Priority: Spouses, Fiances, and Adopted Children
Created by FindLaw's team of legal writers and editors | Last reviewed June 20, 2016
Spouses, fiancé(e)s, and adopted children of U.S. citizens receive priority in the family-based immigration system, and these family members can be admitted into the U.S. upon government approval of their immigration visa petitions. Learn more below.
Following is a description of the process to be followed by a spouse of a U.S. citizen seeking to gain permanent resident status in the U.S.:
- The immigration service must approve a visa petition filed on behalf of the spouse.
- If the spouse is outside the U.S. when the visa petition is approved, the spouse will go to his or her nearest U.S. consulate to complete the processing for an immigrant visa prior to travel to the U.S.
- If the spouse is inside the U.S. when the visa petition is approved, the spouse may apply to adjust his or her status (i.e. temporary visitor) to that of a lawful permanent resident.
The spouse's permanent resident status will be conditional if it is based on a marriage that was less than two years old when that status was granted. To remove the conditions on permanent resident status, it must be established that the marriage was not entered into in order to evade U.S. immigration laws. If Form I-751, Petition to Remove the Conditions on Residence, is not filed within the 90-day period before the spouse's second anniversary as a conditional resident, the conditional permanent residence status will be terminated and the government will initiate deportation (removal) proceedings.
A U.S. citizen who is planning to marry a foreign national in the U.S. must file a petition on behalf of his or her fiancé(e) (see Form I-129F) before he or she comes to the U.S. to get married. Both parties must be unmarried and must also have met within the last two years before filing for the fiancé(e) visa (although this requirement may be waived based on long-standing custom or extreme hardship). The marriage must take place within 90 days of the fiancé(e) entering the U.S., or the fiancé(e) will be subject to removal from the country. Federal immigration laws do not recognize same-sex partnerships for visa purposes.

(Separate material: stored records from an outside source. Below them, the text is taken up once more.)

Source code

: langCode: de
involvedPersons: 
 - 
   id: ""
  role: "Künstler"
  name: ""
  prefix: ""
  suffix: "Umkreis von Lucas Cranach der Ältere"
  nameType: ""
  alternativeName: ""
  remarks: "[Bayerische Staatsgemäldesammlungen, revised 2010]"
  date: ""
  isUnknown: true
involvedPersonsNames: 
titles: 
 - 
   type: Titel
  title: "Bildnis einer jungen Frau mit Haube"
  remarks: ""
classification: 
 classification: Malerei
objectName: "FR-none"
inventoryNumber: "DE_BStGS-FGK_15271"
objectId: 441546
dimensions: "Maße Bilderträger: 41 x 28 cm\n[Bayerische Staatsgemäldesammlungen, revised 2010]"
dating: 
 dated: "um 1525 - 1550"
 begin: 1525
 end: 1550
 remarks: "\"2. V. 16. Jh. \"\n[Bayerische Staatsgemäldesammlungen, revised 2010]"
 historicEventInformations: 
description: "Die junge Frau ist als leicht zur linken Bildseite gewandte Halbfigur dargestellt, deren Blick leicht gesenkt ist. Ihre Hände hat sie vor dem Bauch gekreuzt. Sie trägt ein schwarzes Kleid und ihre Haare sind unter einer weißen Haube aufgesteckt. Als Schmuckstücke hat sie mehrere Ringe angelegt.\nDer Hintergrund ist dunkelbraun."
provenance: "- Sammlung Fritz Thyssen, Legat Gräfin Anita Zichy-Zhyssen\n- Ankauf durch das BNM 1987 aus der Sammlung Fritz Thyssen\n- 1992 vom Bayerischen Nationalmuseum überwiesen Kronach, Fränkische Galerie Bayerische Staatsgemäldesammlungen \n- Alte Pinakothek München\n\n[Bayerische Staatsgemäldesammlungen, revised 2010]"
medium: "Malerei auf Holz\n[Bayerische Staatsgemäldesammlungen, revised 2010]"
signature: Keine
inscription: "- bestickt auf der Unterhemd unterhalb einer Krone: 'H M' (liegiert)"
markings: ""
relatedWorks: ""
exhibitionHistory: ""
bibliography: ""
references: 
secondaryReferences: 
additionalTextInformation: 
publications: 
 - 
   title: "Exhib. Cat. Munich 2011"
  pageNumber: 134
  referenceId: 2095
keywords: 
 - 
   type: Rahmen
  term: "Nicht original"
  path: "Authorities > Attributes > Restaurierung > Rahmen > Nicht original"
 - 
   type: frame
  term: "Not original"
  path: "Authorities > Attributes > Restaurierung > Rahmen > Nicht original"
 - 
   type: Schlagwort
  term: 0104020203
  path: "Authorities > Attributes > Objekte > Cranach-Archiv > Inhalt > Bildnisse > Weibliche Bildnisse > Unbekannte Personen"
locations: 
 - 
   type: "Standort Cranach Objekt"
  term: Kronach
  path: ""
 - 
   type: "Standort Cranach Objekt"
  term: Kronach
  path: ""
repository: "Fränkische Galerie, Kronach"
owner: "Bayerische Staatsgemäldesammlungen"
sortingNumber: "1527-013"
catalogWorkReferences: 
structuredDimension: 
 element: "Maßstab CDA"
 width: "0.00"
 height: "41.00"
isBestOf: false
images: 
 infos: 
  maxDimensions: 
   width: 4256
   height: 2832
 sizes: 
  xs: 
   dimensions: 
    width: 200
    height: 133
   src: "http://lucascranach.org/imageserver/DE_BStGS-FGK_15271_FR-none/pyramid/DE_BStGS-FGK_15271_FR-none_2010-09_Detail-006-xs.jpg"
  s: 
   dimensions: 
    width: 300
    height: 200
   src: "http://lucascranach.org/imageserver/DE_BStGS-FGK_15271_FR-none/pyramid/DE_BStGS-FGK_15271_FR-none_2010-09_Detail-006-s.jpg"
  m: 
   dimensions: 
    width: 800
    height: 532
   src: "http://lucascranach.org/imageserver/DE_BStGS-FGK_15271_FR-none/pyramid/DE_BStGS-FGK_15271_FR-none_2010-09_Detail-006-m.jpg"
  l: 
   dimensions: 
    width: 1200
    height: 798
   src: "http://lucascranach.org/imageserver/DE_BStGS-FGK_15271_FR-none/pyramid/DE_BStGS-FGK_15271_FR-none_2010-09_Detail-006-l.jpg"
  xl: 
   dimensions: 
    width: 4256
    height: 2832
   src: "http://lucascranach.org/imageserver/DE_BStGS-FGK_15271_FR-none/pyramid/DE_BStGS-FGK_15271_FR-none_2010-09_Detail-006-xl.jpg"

A married U.S. citizen and spouse may file a petition to adopt a foreign-born child. An unmarried U.S. citizen may also file an orphan petition provided that he or she is at least 25 years of age. To speed up the adoption process, Form I-600A, Application for Advance Processing of Orphan Petition, may be filed before a specific child has been identified for adoption. After a child is identified and is shown to meet the Immigration and Nationality Act definition of "orphan," Form I-600, Petition to Classify Orphan as an Immediate Relative, must be filed on behalf of the child.